* **THE TASK**
Starting at the line that holds "1. As a user, I want an" and stopping at the line that holds "without being formal.", restate the records below word for word, with both of those lines included.
INPUT MATERIAL START
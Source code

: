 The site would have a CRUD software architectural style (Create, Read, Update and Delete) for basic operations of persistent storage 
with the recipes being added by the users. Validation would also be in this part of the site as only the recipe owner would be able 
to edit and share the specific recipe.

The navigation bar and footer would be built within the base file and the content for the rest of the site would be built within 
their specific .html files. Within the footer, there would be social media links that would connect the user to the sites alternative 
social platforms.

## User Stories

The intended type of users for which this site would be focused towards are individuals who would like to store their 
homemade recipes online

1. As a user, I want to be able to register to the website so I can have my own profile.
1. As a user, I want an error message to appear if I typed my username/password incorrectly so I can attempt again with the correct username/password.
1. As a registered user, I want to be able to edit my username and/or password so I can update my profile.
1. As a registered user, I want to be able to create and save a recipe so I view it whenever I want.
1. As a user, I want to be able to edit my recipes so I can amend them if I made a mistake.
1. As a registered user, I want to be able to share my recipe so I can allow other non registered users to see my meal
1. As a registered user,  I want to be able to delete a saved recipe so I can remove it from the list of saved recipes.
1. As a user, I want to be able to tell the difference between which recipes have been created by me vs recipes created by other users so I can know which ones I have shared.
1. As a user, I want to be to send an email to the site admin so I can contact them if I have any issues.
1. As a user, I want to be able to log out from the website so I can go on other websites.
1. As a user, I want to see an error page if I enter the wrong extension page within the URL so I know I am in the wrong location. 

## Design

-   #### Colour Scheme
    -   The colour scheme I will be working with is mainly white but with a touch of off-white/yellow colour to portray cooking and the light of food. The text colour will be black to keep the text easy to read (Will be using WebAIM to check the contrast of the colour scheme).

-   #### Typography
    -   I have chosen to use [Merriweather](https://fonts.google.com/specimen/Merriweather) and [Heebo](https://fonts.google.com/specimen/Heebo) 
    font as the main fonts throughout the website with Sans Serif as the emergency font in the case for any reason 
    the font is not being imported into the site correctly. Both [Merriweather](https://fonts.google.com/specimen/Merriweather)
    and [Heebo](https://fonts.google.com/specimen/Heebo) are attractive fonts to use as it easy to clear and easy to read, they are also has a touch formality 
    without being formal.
INPUT MATERIAL END
INPUT MATERIAL START
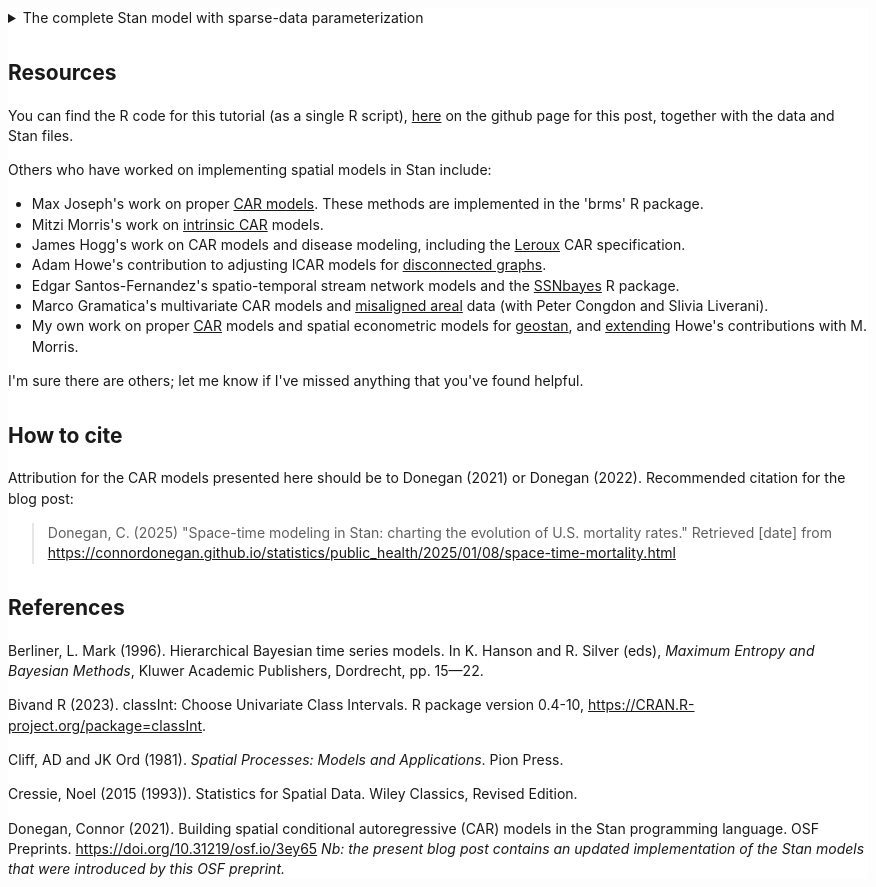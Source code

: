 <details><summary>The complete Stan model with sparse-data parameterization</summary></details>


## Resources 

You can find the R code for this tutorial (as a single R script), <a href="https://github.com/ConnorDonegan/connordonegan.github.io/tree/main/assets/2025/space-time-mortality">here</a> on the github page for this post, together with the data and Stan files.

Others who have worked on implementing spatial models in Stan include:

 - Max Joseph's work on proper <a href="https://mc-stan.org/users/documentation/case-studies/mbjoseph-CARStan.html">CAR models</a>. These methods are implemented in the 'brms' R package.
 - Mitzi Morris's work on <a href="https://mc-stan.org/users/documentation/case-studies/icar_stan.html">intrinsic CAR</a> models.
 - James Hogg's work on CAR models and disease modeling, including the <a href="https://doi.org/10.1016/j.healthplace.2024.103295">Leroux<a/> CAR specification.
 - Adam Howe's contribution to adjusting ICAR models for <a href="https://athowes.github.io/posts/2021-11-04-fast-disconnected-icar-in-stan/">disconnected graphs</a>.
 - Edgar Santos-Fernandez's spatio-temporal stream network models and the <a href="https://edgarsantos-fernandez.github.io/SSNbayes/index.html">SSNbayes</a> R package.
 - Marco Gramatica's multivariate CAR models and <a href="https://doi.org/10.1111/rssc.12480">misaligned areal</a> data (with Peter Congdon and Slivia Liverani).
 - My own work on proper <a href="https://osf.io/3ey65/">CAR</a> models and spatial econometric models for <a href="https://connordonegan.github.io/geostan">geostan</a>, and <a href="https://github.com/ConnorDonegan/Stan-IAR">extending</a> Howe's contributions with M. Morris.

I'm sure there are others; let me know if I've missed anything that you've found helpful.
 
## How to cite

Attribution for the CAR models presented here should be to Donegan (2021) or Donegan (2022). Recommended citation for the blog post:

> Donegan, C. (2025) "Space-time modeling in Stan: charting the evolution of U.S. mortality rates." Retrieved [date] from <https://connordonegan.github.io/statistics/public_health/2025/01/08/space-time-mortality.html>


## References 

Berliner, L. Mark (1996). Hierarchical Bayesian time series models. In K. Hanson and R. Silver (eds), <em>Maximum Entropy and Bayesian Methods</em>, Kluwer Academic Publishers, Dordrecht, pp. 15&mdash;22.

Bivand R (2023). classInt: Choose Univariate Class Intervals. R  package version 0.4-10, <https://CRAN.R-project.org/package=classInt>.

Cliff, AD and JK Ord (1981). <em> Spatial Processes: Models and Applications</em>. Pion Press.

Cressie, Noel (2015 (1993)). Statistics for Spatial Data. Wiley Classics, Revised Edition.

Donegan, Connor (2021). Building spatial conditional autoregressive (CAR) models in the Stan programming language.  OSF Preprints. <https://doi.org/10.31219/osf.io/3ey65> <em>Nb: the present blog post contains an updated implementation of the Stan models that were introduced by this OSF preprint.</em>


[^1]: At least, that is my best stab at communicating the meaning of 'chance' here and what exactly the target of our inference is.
INPUT MATERIAL END
* **ANSWER TO THE PROBLEM**
1. As a user, I want an error message to appear if I typed my username/password incorrectly so I can attempt again with the correct username/password.
1. As a registered user, I want to be able to edit my username and/or password so I can update my profile.
1. As a registered user, I want to be able to create and save a recipe so I view it whenever I want.
1. As a user, I want to be able to edit my recipes so I can amend them if I made a mistake.
1. As a registered user, I want to be able to share my recipe so I can allow other non registered users to see my meal
1. As a registered user,  I want to be able to delete a saved recipe so I can remove it from the list of saved recipes.
1. As a user, I want to be able to tell the difference between which recipes have been created by me vs recipes created by other users so I can know which ones I have shared.
1. As a user, I want to be to send an email to the site admin so I can contact them if I have any issues.
1. As a user, I want to be able to log out from the website so I can go on other websites.
1. As a user, I want to see an error page if I enter the wrong extension page within the URL so I know I am in the wrong location. 

## Design

-   #### Colour Scheme
    -   The colour scheme I will be working with is mainly white but with a touch of off-white/yellow colour to portray cooking and the light of food. The text colour will be black to keep the text easy to read (Will be using WebAIM to check the contrast of the colour scheme).

-   #### Typography
    -   I have chosen to use [Merriweather](https://fonts.google.com/specimen/Merriweather) and [Heebo](https://fonts.google.com/specimen/Heebo) 
    font as the main fonts throughout the website with Sans Serif as the emergency font in the case for any reason 
    the font is not being imported into the site correctly. Both [Merriweather](https://fonts.google.com/specimen/Merriweather)
    and [Heebo](https://fonts.google.com/specimen/Heebo) are attractive fonts to use as it easy to clear and easy to read, they are also has a touch formality 
    without being formal.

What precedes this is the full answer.